Olá caros leitores. Após longo hiato, resolvi voltar ao trabalho apologético. Darei seguimento a publicação de novos artigos neste blog, e também criaremos um canal no youtube e página no instagram para melhor divulgação dos artigos aqui publicados (os links serão divulgados nos próximos dias).
Abaixo, segue uma crítica resumida a teoria do desenvolvimento da doutrina de Newman, que me parece estar sendo cada vez mais abraçada pela apologética católica a fim de justificar as inovações da Igreja de Roma. Já temos alguns artigos (aqui e aqui) sobre o tema que demonstram como a própria adoção dessa teoria é uma ruptura na tradição católica, uma vez que Roma historicamente defendeu suas doutrinas como uma tradição contínua e explícita que remontaria até o período apostólico. Nos próximos dias também traremos a crítica tomista à teoria de Newman.
A teoria do desenvolvimento da doutrina, formulada por John Henry Newman em sua obra seminal An Essay on the Development of Christian Doctrine (1845), tornou-se um dos pilares da teologia católica moderna. Sua função principal é justificar a legitimidade de doutrinas que não possuem testemunho explícito ou uniforme nos primeiros séculos da Igreja, como a infalibilidade papal (dogmatizada em 1870) e a assunção corporal de Maria (1950). Contudo, sob uma perspectiva protestante, essa teoria sofre de múltiplos vícios: relativiza a suficiência e clareza da Escritura, apresenta critérios subjetivos e repousa, em última instância, sobre uma circularidade epistemológica.
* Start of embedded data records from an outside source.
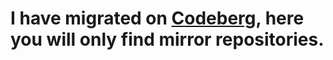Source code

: # I have migrated on [Codeberg](https://codeberg.org/skynet2982), here you will only find mirror repositories.
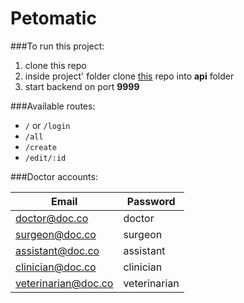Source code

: # Petomatic

###To run this project:

1) clone this repo
2) inside project' folder clone [this](https://github.com/asyahubar/petomatic-final-backend) repo into **api** folder
3) start backend on port **9999**

###Available routes:
- `/` or `/login`
- `/all`
- `/create`
- `/edit/:id`

###Doctor accounts:

Email | Password
----- | --------
doctor@doc.co | doctor
surgeon@doc.co | surgeon
assistant@doc.co | assistant
clinician@doc.co | clinician
veterinarian@doc.co | veterinarian
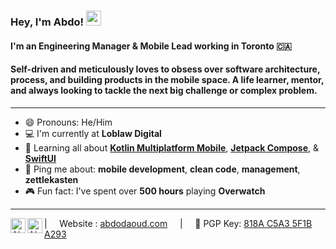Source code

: <h3>Hey, I'm  Abdo!&nbsp;<img src="https://raw.githubusercontent.com/adoughbeau/adoughbeau/main/GIFs/Hi.gif" width="24px"></h3>

#### I'm an Engineering Manager & Mobile Lead working in Toronto 🇨🇦 

#### Self-driven and meticulously loves to obsess over software architecture, process, and building products in the mobile space. A life learner, mentor, and always looking to tackle the next big challenge or complex problem.
---

- 😄 Pronouns: He/Him
- 💻 I'm currently at **Loblaw Digital**
- 🌱 Learning all about **[Kotlin Multiplatform Mobile](https://kotlinlang.org/lp/mobile/)**, **[Jetpack Compose](https://developer.android.com/jetpack/compose)**, & **[SwiftUI](https://developer.apple.com/xcode/swiftui/)**
- 💬 Ping me about: **mobile development**, **clean code**, **management**, **zettlekasten**
- 🎮 Fun fact: I've spent over **500 hours** playing **Overwatch**
---
<a href="https://twitter.com/adoughbeau">
  <img align="left" alt="Abdo's Twitter" width="24px" src="https://raw.githubusercontent.com/adoughbeau/adoughbeau/cba1ccbbb01535db3f364cfb68b70ed6222348d8/Icons/circle_twitter_icon.svg" />
</a>
<a href="https://www.linkedin.com/in/abdodaoud/">
  <img align="left" alt="Abdo's LinkedIn" width="24px" src="https://raw.githubusercontent.com/adoughbeau/adoughbeau/cba1ccbbb01535db3f364cfb68b70ed6222348d8/Icons/circle_linkedin_icon.svg" />
</a>
| &nbsp;&nbsp;&nbsp; Website : <a href="https://abdodaoud.com/">abdodaoud.com</a> &nbsp;&nbsp;&nbsp; | &nbsp;&nbsp;&nbsp; 🔑 PGP Key: <a href="https://raw.githubusercontent.com/adoughbeau/adoughbeau/main/Keys/818A-C5A3-5F1B-A293.asc">818A C5A3 5F1B A293</a>
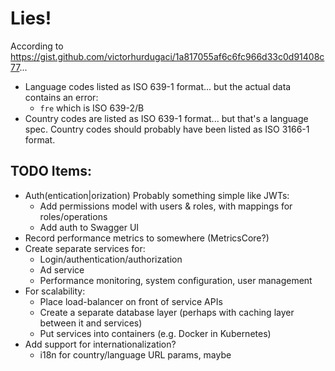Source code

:# Lies!
According to https://gist.github.com/victorhurdugaci/1a817055af6c6fc966d33c0d91408c77...
 
* Language codes listed as ISO 639-1 format... but the actual data contains an error:
  * `fre` which is ISO 639-2/B
* Country codes are listed as ISO 639-1 format... but that's a language spec. Country codes should probably have been listed as ISO 3166-1 format.


## TODO Items:
* Auth(entication|orization) Probably something simple like JWTs:
  * Add permissions model with users & roles, with mappings for roles/operations
  * Add auth to Swagger UI
* Record performance metrics to somewhere (MetricsCore?)
* Create separate services for:
  * Login/authentication/authorization
  * Ad service
  * Performance monitoring, system configuration, user management
* For scalability:
  * Place load-balancer on front of service APIs
  * Create a separate database layer (perhaps with caching layer between it and services)
  * Put services into containers (e.g. Docker in Kubernetes)
* Add support for internationalization?
  * i18n for country/language URL params, maybe
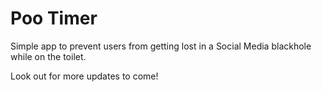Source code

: # Poo Timer

Simple app to prevent users from getting lost in a Social Media blackhole while on the toilet.

Look out for more updates to come!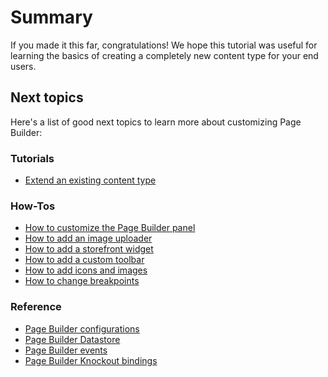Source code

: # Summary

If you made it this far, congratulations! We hope this tutorial was useful for learning the basics of creating a completely new content type for your end users. 

## Next topics
Here's a list of good next topics to learn more about customizing Page Builder:

### Tutorials

- [Extend an existing content type](../extend-existing-content-type/overview.md)

### How-Tos

- [How to customize the Page Builder panel](../how-to/how-to-customize-panel.md)
- [How to add an image uploader](../how-to/how-to-add-image-uploader.md)
- [How to add a storefront widget](../how-to/how-to-add-storefront-widget.md)
- [How to add a custom toolbar](../how-to/how-to-add-custom-toolbar.md)
- [How to add icons and images](../how-to/how-to-add-icons-images.md)
- [How to change breakpoints](../how-to/how-to-change-breakpoints.md)

### Reference

- [Page Builder configurations](../reference/configurations.md)
- [Page Builder Datastore](../reference/data-store.md)
- [Page Builder events](../reference/events.md)
- [Page Builder Knockout bindings](../reference/knockout-bindings.md)
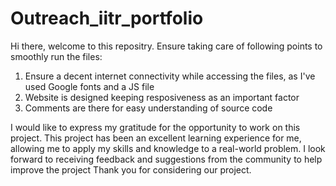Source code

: # Outreach_iitr_portfolio

Hi there, welcome to this repositry. 
Ensure taking care of following points to smoothly run the files:

1) Ensure a decent internet connectivity while accessing the files, as I've used Google fonts and a JS file
2) Website is designed keeping resposiveness as an important factor
3) Comments are there for easy  understanding of source code

I would like to express my gratitude for the opportunity to work on this project.
This project has been an excellent learning experience for me, allowing me to apply my skills and knowledge to a real-world problem.
I look forward to receiving feedback and suggestions from the community to help improve the project
Thank you for considering our project.
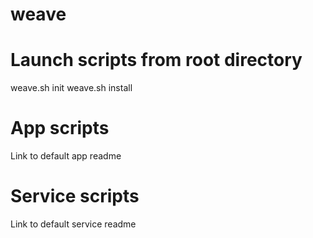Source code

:# weave

# Launch scripts from root directory

weave.sh init
weave.sh install

# App scripts

Link to default app readme

# Service scripts

Link to default service readme
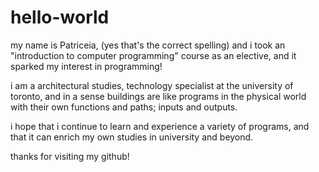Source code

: # hello-world

my name is Patriceia, (yes that's the correct spelling)
and i took an "introduction to computer programming" course
as an elective, and it sparked my interest in programming!

i am a architectural studies, technology specialist
at the university of toronto, and in a sense buildings
are like programs in the physical world with their own
functions and paths; inputs and outputs.

i hope that i continue to learn and experience a variety
of programs, and that it can enrich my own studies in
university and beyond.

thanks for visiting my github!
1 A doutrina cristã como depósito fixado
Na tradição protestante, a doutrina cristã consiste em um depósito de fé fixado e completo na Escritura: “a fé que de uma vez por todas foi entregue aos santos” (JUDAS 1.3). O apóstolo Paulo instrui Timóteo: “Guarda o bom depósito, mediante o Espírito Santo que habita em nós” (2 TIMÓTEO 1.14). Esse “depósito” (parakatathēkē) não é um germe de futuras inovações, mas uma entrega plena e definitiva da verdade revelada.
Como afirmou João Calvino: “O Espírito não é autor de novas revelações, ou de alguma doutrina inovadora, mas sim o fiel intérprete da revelação existente” (CALVINO, 2006, p. 109).
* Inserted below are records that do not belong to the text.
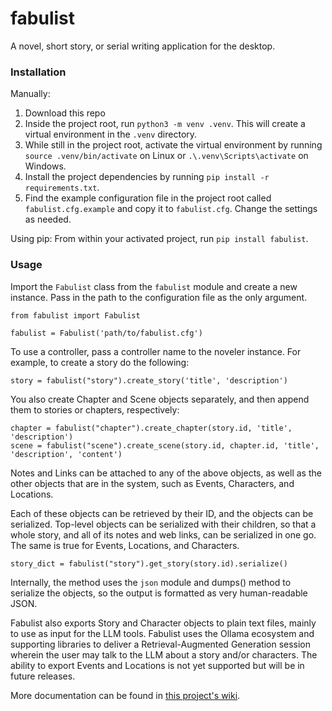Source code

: # fabulist
A novel, short story, or serial writing application for the desktop. 

### Installation
Manually:
1. Download this repo
2. Inside the project root, run `python3 -m venv .venv`. This will create a 
virtual environment in the `.venv` directory.
3. While still in the project root, activate the virtual environment by running 
`source .venv/bin/activate` on Linux or `.\.venv\Scripts\activate` on Windows.
4. Install the project dependencies by running 
`pip install -r requirements.txt`.
5. Find the example configuration file in the project root called 
`fabulist.cfg.example` and copy it to `fabulist.cfg`. Change the settings as
needed.

Using pip:
From within your activated project, run `pip install fabulist`.

### Usage
Import the `Fabulist` class from the `fabulist` module and create a new 
instance. Pass in the path to the configuration file as the only argument.

    from fabulist import Fabulist

    fabulist = Fabulist('path/to/fabulist.cfg')

To use a controller, pass a controller name to the noveler instance. For 
example, to create a story do the following:

    story = fabulist("story").create_story('title', 'description')

You also create Chapter and Scene objects separately, and then append them to
stories or chapters, respectively:

    chapter = fabulist("chapter").create_chapter(story.id, 'title', 'description')
    scene = fabulist("scene").create_scene(story.id, chapter.id, 'title', 'description', 'content')

Notes and Links can be attached to any of the above objects, as well as the 
other objects that are in the system, such as Events, Characters, and Locations.

Each of these objects can be retrieved by their ID, and the objects can be 
serialized. Top-level objects can be serialized with their children, so that a 
whole story, and all of its notes and web links, can be serialized in one go. 
The same is true for Events, Locations, and Characters.

    story_dict = fabulist("story").get_story(story.id).serialize()

Internally, the method uses the `json` module and dumps() method to 
serialize the objects, so the output is formatted as very human-readable JSON.

Fabulist also exports Story and Character objects to plain text files, mainly to 
use as input for the LLM tools. Fabulist uses the Ollama ecosystem and supporting
libraries to deliver a Retrieval-Augmented Generation session wherein the user 
may talk to the LLM about a story and/or characters. The ability to export Events and
Locations is not yet supported but will be in future releases.

More documentation can be found in [this project's wiki](https://github.com/applebiter/fabulist/wiki/Introduction-to-Fabulist).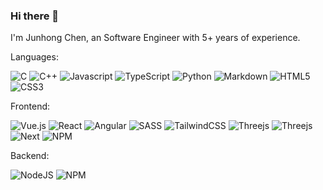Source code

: ### Hi there 👋

I'm Junhong Chen, an Software Engineer with 5+ years of experience.

Languages:

![C](https://img.shields.io/badge/-c-A8B9CC.svg?style=for-the-badge&logo=c&logoColor=white)
![C++](https://img.shields.io/badge/-c++-00599C.svg?style=for-the-badge&logo=cplusplus&logoColor=white)
![Javascript](https://img.shields.io/badge/-javascript-323330.svg?style=for-the-badge&logo=javascript&logoColor=F7DF1E)
![TypeScript](https://img.shields.io/badge/-typescript-3178C6?style=for-the-badge&logo=typescript&logoColor=white)
![Python](https://img.shields.io/badge/-python-3670A0?style=for-the-badge&logo=python&logoColor=FFDD54)
![Markdown](https://img.shields.io/badge/-markdown-black?style=for-the-badge&logo=markdown&logoColor=white)
![HTML5](https://img.shields.io/badge/-html5-CD5D30?style=for-the-badge&logo=html5&logoColor=white)
![CSS3](https://img.shields.io/badge/-css3-1572B6?style=for-the-badge&logo=css3&logoColor=white)

Frontend:

![Vue.js](https://img.shields.io/badge/-vue-35495E?style=for-the-badge&logo=vuedotjs&logoColor=4FC08D)
![React](https://img.shields.io/badge/-react-21232A?style=for-the-badge&logo=react&logoColor=61DAFB)
![Angular](https://img.shields.io/badge/-angular-DD0031.svg?style=for-the-badge&logo=angular&logoColor=white)
![SASS](https://img.shields.io/badge/-SASS-hotpink?style=for-the-badge&logo=SASS&logoColor=white)
![TailwindCSS](https://img.shields.io/badge/-tailwindcss-38B2AC.svg?style=for-the-badge&logo=tailwindcss&logoColor=white)
![Threejs](https://img.shields.io/badge/-threejs-black?style=for-the-badge&logo=threedotjs&logoColor=white)
![Threejs](https://img.shields.io/badge/-webgl-990000?style=for-the-badge&logo=webgl&logoColor=white)
![Next](https://img.shields.io/badge/-next-black?style=for-the-badge&logo=nextdotjs&logoColor=white)
![NPM](https://img.shields.io/badge/-npm-CB3837?style=for-the-badge&logo=npm&logoColor=white)

Backend:

![NodeJS](https://img.shields.io/badge/-node-339933?style=for-the-badge&logo=nodedotjs&logoColor=white)
![NPM](https://img.shields.io/badge/-express-white?style=for-the-badge&logo=express&logoColor=black)

<!--
**Junhong-Chen/Junhong-Chen** is a ✨ _special_ ✨ repository because its `README.md` (this file) appears on your GitHub profile.

Here are some ideas to get you started:

- 🔭 I’m currently working on ...
- 🌱 I’m currently learning ...
- 👯 I’m looking to collaborate on ...
- 🤔 I’m looking for help with ...
- 💬 Ask me about ...
- 📫 How to reach me: ...
- 😄 Pronouns: ...
- ⚡ Fun fact: ...
-->
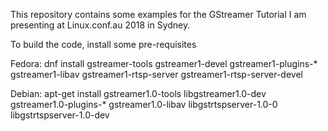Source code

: This repository contains some examples for the GStreamer Tutorial
I am presenting at Linux.conf.au 2018 in Sydney.

To build the code, install some pre-requisites

Fedora:
  dnf install gstreamer-tools gstreamer1-devel gstreamer1-plugins-\* gstreamer1-libav gstreamer1-rtsp-server gstreamer1-rtsp-server-devel

Debian:
  apt-get install gstreamer1.0-tools libgstreamer1.0-dev gstreamer1.0-plugins-\* gstreamer1.0-libav libgstrtspserver-1.0-0 libgstrtspserver-1.0-dev
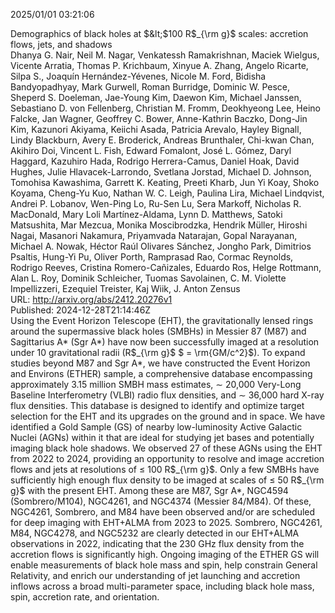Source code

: 2025/01/01 03:21:06  

Demographics of black holes at $&lt;$100 R$_{\rm g}$ scales: accretion
  flows, jets, and shadows  
Dhanya G. Nair, Neil M. Nagar, Venkatessh Ramakrishnan, Maciek Wielgus, Vicente Arratia, Thomas P. Krichbaum, Xinyue A. Zhang, Angelo Ricarte, Silpa S., Joaquín Hernández-Yévenes, Nicole M. Ford, Bidisha Bandyopadhyay, Mark Gurwell, Roman Burridge, Dominic W. Pesce, Sheperd S. Doeleman, Jae-Young Kim, Daewon Kim, Michael Janssen, Sebastiano D. von Fellenberg, Christian M. Fromm, Deokhyeong Lee, Heino Falcke, Jan Wagner, Geoffrey C. Bower, Anne-Kathrin Baczko, Dong-Jin Kim, Kazunori Akiyama, Keiichi Asada, Patricia Arevalo, Hayley Bignall, Lindy Blackburn, Avery E. Broderick, Andreas Brunthaler, Chi-kwan Chan, Akihiro Doi, Vincent L. Fish, Edward Fomalont, José L. Gómez, Daryl Haggard, Kazuhiro Hada, Rodrigo Herrera-Camus, Daniel Hoak, David Hughes, Julie Hlavacek-Larrondo, Svetlana Jorstad, Michael D. Johnson, Tomohisa Kawashima, Garrett K. Keating, Preeti Kharb, Jun Yi Koay, Shoko Koyama, Cheng-Yu Kuo, Nathan W. C. Leigh, Paulina Lira, Michael Lindqvist, Andrei P. Lobanov, Wen-Ping Lo, Ru-Sen Lu, Sera Markoff, Nicholas R. MacDonald, Mary Loli Martínez-Aldama, Lynn D. Matthews, Satoki Matsushita, Mar Mezcua, Monika Moscibrodzka, Hendrik Müller, Hiroshi Nagai, Masanori Nakamura, Priyamvada Natarajan, Gopal Narayanan, Michael A. Nowak, Héctor Raúl Olivares Sánchez, Jongho Park, Dimitrios Psaltis, Hung-Yi Pu, Oliver Porth, Ramprasad Rao, Cormac Reynolds, Rodrigo Reeves, Cristina Romero-Cañizales, Eduardo Ros, Helge Rottmann, Alan L. Roy, Dominik Schleicher, Tuomas Savolainen, C. M. Violette Impellizzeri, Ezequiel Treister, Kaj Wiik, J. Anton Zensus  
URL: http://arxiv.org/abs/2412.20276v1  
Published: 2024-12-28T21:14:46Z  
  Using the Event Horizon Telescope (EHT), the gravitationally lensed rings around the supermassive black holes (SMBHs) in Messier 87 (M87) and Sagittarius A* (Sgr A*) have now been successfully imaged at a resolution under 10 gravitational radii (R$_{\rm g}$ $ = \rm{GM/c^2}$). To expand studies beyond M87 and Sgr A*, we have constructed the Event Horizon and Environs (ETHER) sample, a comprehensive database encompassing approximately 3.15 million SMBH mass estimates, $\sim$ 20,000 Very-Long Baseline Interferometry (VLBI) radio flux densities, and $\sim$ 36,000 hard X-ray flux densities. This database is designed to identify and optimize target selection for the EHT and its upgrades on the ground and in space. We have identified a Gold Sample (GS) of nearby low-luminosity Active Galactic Nuclei (AGNs) within it that are ideal for studying jet bases and potentially imaging black hole shadows. We observed 27 of these AGNs using the EHT from 2022 to 2024, providing an opportunity to resolve and image accretion flows and jets at resolutions of $\leq$ 100 R$_{\rm g}$. Only a few SMBHs have sufficiently high enough flux density to be imaged at scales of $\leq$ 50 R$_{\rm g}$ with the present EHT. Among these are M87, Sgr A*, NGC4594 (Sombrero/M104), NGC4261, and NGC4374 (Messier 84/M84). Of these, NGC4261, Sombrero, and M84 have been observed and/or are scheduled for deep imaging with EHT+ALMA from 2023 to 2025. Sombrero, NGC4261, M84, NGC4278, and NGC5232 are clearly detected in our EHT+ALMA observations in 2022, indicating that the 230 GHz flux density from the accretion flows is significantly high. Ongoing imaging of the ETHER GS will enable measurements of black hole mass and spin, help constrain General Relativity, and enrich our understanding of jet launching and accretion inflows across a broad multi-parameter space, including black hole mass, spin, accretion rate, and orientation.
Portanto, a função da Igreja é interpretar e aplicar a Escritura, não criar novas doutrinas. O sola Scriptura assegura que não há necessidade de um “desenvolvimento” para além da Palavra inspirada.
2 A crítica protestante aos sete critérios de Newman
Newman propôs sete “notas” para distinguir entre desenvolvimentos legítimos e corrupções (NEWMAN, 1890). Embora apresentem aparência de rigor metodológico, tais critérios são falhos em termos lógicos e teológicos.
2.1 Preservação do tipo
Newman propõe que um verdadeiro desenvolvimento mantém o “tipo” original da doutrina: “Um desenvolvimento verdadeiro, enquanto se amplia, permanece fiel ao tipo do qual deriva” (NEWMAN, 1890, p. 170).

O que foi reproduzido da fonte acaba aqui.